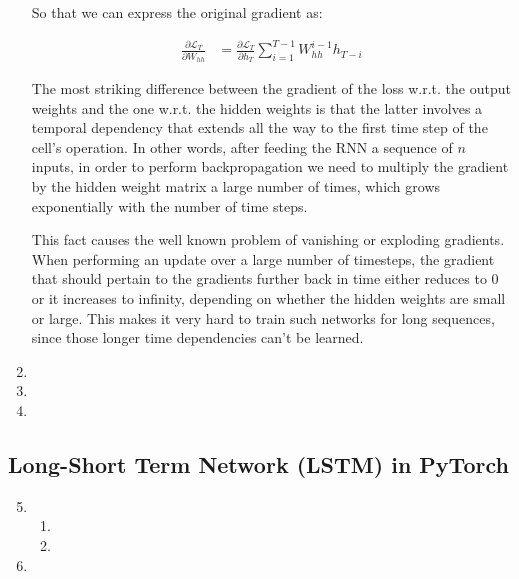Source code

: \documentclass{article}
\newcommand{\del}[2]{\ensuremath{\frac{\partial #1}{\partial #2}}}
\newcommand{\Ell}{\ensuremath{\mathcal{L}}}
\begin{document}
\begin{enumerate}[label=\textbf{1.\arabic*}]
  So that we can express the original gradient as:

  \begin{align*}
    \del{\Ell_T}{W_{hh}} &= \del{\Ell_T}{h_T} \sum_{i=1}^{T-1} W_{hh}^{i-1} h_{T-i}
  \end{align*}

  The most striking difference between the gradient of the loss w.r.t. the output weights and the one w.r.t. the hidden weights is that the latter involves a temporal dependency that extends all the way to the first time step of the cell's operation. In other words, after feeding the RNN a sequence of $n$ inputs, in order to perform backpropagation we need to multiply the gradient by the hidden weight matrix a large number of times, which grows exponentially with the number of time steps.

  This fact causes the well known problem of vanishing or exploding gradients. When performing an update over a large number of timesteps, the gradient that should pertain to the gradients further back in time either reduces to $0$ or it increases to infinity, depending on whether the hidden weights are small or large. This makes it very hard to train such networks for long sequences, since those longer time dependencies can't be learned.

  \item
  \item
  \item
\end{enumerate}

\subsection{Long-Short Term Network (LSTM) in PyTorch}

\begin{enumerate}[label=\textbf{1.\arabic*}]
  \setcounter{enumi}{4}
  \item

  \begin{enumerate}[label=\textbf{(\alph*)}]
    \item
    \item
  \end{enumerate}

  \item
\end{enumerate}

\end{document}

_TASK DETAILS_
The line containing "So that we can" marks the end; please output exactly the lines of the listing above from its first line through that line, without pictures.

_REPLY_
Source code

: \documentclass{article}
\newcommand{\del}[2]{\ensuremath{\frac{\partial #1}{\partial #2}}}
\newcommand{\Ell}{\ensuremath{\mathcal{L}}}
\begin{document}
\begin{enumerate}[label=\textbf{1.\arabic*}]
  So that we can express the original gradient as:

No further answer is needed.